━━━━━ Given data ━━━━━

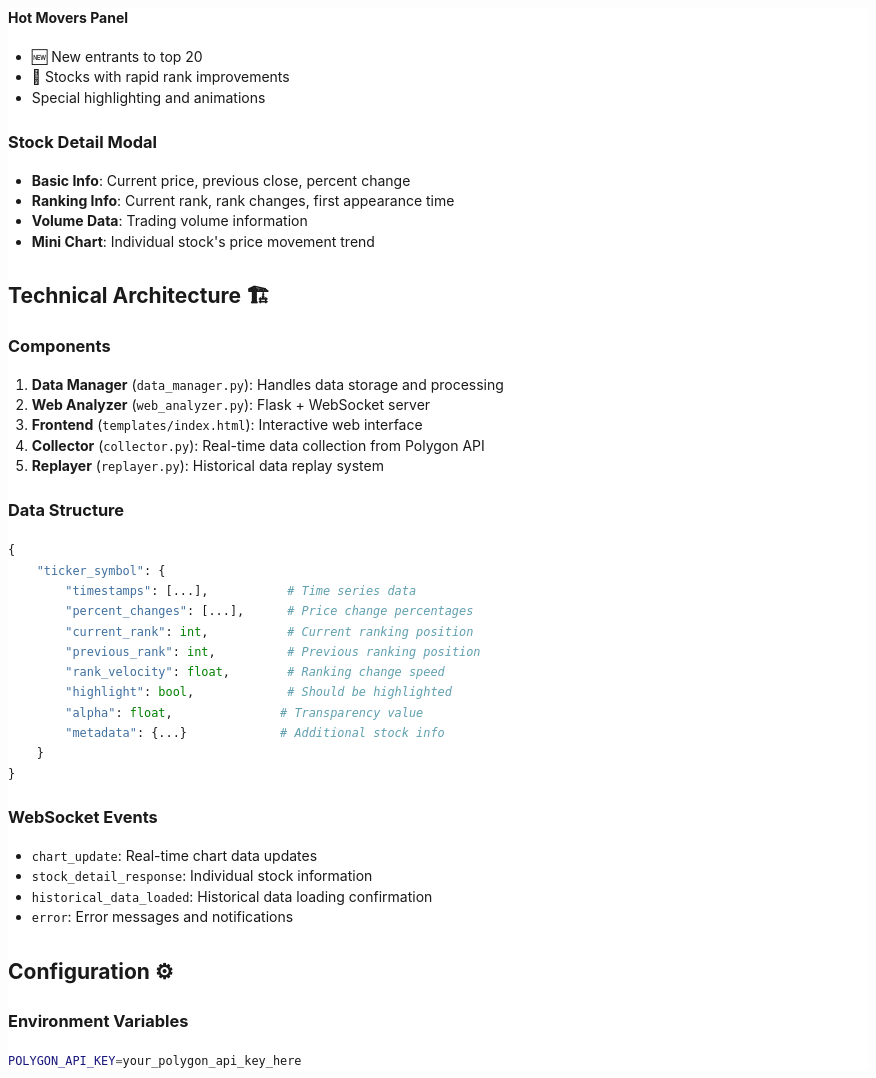 #### Hot Movers Panel
- 🆕 New entrants to top 20
- 🚀 Stocks with rapid rank improvements
- Special highlighting and animations

### Stock Detail Modal
- **Basic Info**: Current price, previous close, percent change
- **Ranking Info**: Current rank, rank changes, first appearance time
- **Volume Data**: Trading volume information
- **Mini Chart**: Individual stock's price movement trend

## Technical Architecture 🏗️

### Components
1. **Data Manager** (`data_manager.py`): Handles data storage and processing
2. **Web Analyzer** (`web_analyzer.py`): Flask + WebSocket server
3. **Frontend** (`templates/index.html`): Interactive web interface
4. **Collector** (`collector.py`): Real-time data collection from Polygon API
5. **Replayer** (`replayer.py`): Historical data replay system

### Data Structure
```python
{
    "ticker_symbol": {
        "timestamps": [...],           # Time series data
        "percent_changes": [...],      # Price change percentages
        "current_rank": int,           # Current ranking position
        "previous_rank": int,          # Previous ranking position
        "rank_velocity": float,        # Ranking change speed
        "highlight": bool,             # Should be highlighted
        "alpha": float,               # Transparency value
        "metadata": {...}             # Additional stock info
    }
}
```

### WebSocket Events
- `chart_update`: Real-time chart data updates
- `stock_detail_response`: Individual stock information
- `historical_data_loaded`: Historical data loading confirmation
- `error`: Error messages and notifications

## Configuration ⚙️

### Environment Variables
```bash
POLYGON_API_KEY=your_polygon_api_key_here
```
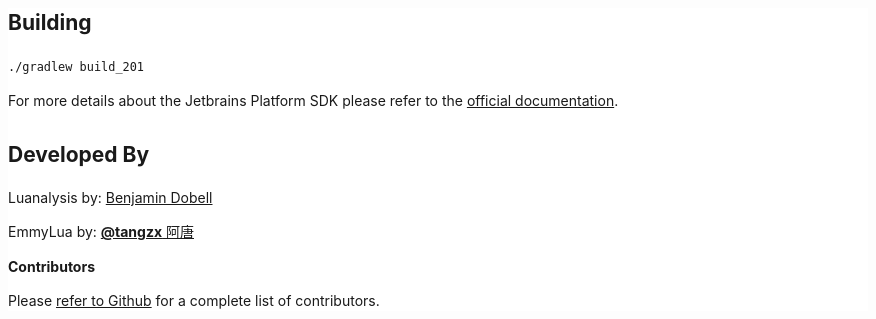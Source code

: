 
## Building

  `./gradlew build_201`

For more details about the Jetbrains Platform SDK please refer to the [official documentation](https://www.jetbrains.org/intellij/sdk/docs/basics/getting_started/setting_up_environment.html).

## Developed By

Luanalysis by:
[Benjamin Dobell](https://github.com/Benjamin-Dobell)

EmmyLua by:
[**@tangzx** 阿唐](https://github.com/tangzx)

**Contributors**

Please [refer to Github](https://github.com/Benjamin-Dobell/IntelliJ-Luanalysis/graphs/contributors) for a complete list of contributors.
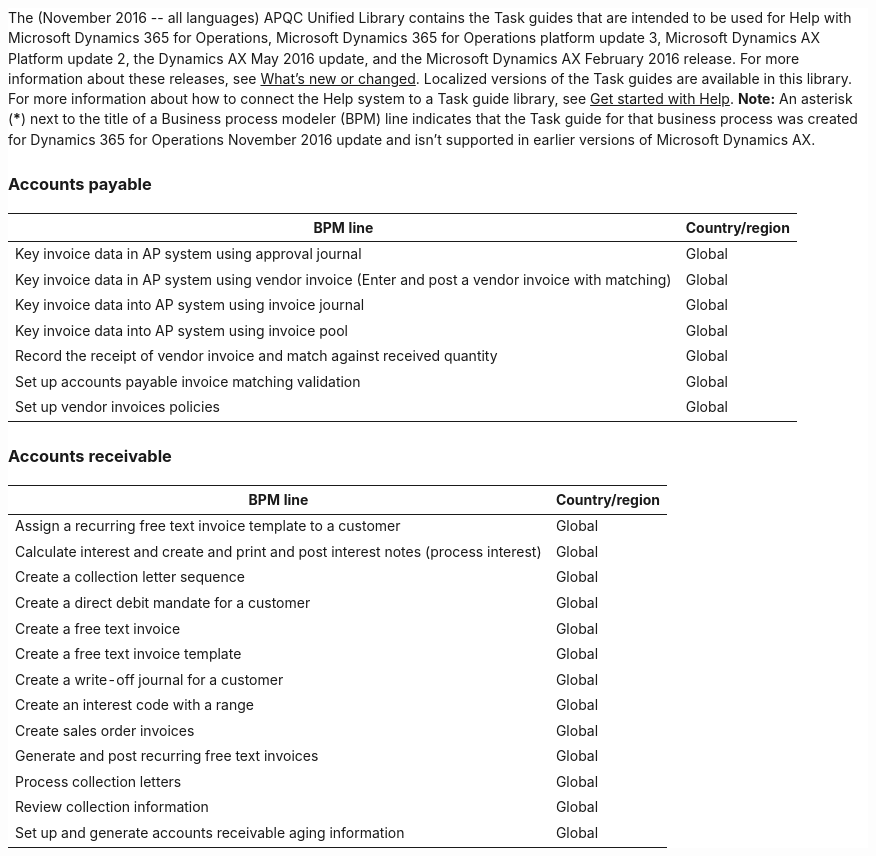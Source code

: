 The (November 2016 -- all languages) APQC Unified Library contains the Task guides that are intended to be used for Help with Microsoft Dynamics 365 for Operations, Microsoft Dynamics 365 for Operations platform update 3, Microsoft Dynamics AX Platform update 2, the Dynamics AX May 2016 update, and the Microsoft Dynamics AX February 2016 release. For more information about these releases, see [What’s new or changed](whats-new-changed.md). Localized versions of the Task guides are available in this library. For more information about how to connect the Help system to a Task guide library, see [Get started with Help](help-overview.md). **Note:** An asterisk (**\***) next to the title of a Business process modeler (BPM) line indicates that the Task guide for that business process was created for Dynamics 365 for Operations November 2016 update and isn’t supported in earlier versions of Microsoft Dynamics AX.

### Accounts payable

| BPM line                                                                                           | Country/region |
|----------------------------------------------------------------------------------------------------|----------------|
| Key invoice data in AP system using approval journal                                               | Global         |
| Key invoice data in AP system using vendor invoice (Enter and post a vendor invoice with matching) | Global         |
| Key invoice data into AP system using invoice journal                                              | Global         |
| Key invoice data into AP system using invoice pool                                                 | Global         |
| Record the receipt of vendor invoice and match against received quantity                           | Global         |
| Set up accounts payable invoice matching validation                                                | Global         |
| Set up vendor invoices policies                                                                    | Global         |

### 

### Accounts receivable

| BPM line                                                                           | Country/region |
|------------------------------------------------------------------------------------|----------------|
| Assign a recurring free text invoice template to a customer                        | Global         |
| Calculate interest and create and print and post interest notes (process interest) | Global         |
| Create a collection letter sequence                                                | Global         |
| Create a direct debit mandate for a customer                                       | Global         |
| Create a free text invoice                                                         | Global         |
| Create a free text invoice template                                                | Global         |
| Create a write-off journal for a customer                                          | Global         |
| Create an interest code with a range                                               | Global         |
| Create sales order invoices                                                        | Global         |
| Generate and post recurring free text invoices                                     | Global         |
| Process collection letters                                                         | Global         |
| Review collection information                                                      | Global         |
| Set up and generate accounts receivable aging information                          | Global         |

━━━━━

§ Try it:
Where the line holding "### Accounts receivable" appears in the listing above, start reproducing exactly, and end with the line holding "Create sales order".

§ Exercise solution:
### Accounts receivable

| BPM line                                                                           | Country/region |
|------------------------------------------------------------------------------------|----------------|
| Assign a recurring free text invoice template to a customer                        | Global         |
| Calculate interest and create and print and post interest notes (process interest) | Global         |
| Create a collection letter sequence                                                | Global         |
| Create a direct debit mandate for a customer                                       | Global         |
| Create a free text invoice                                                         | Global         |
| Create a free text invoice template                                                | Global         |
| Create a write-off journal for a customer                                          | Global         |
| Create an interest code with a range                                               | Global         |
| Create sales order invoices                                                        | Global         |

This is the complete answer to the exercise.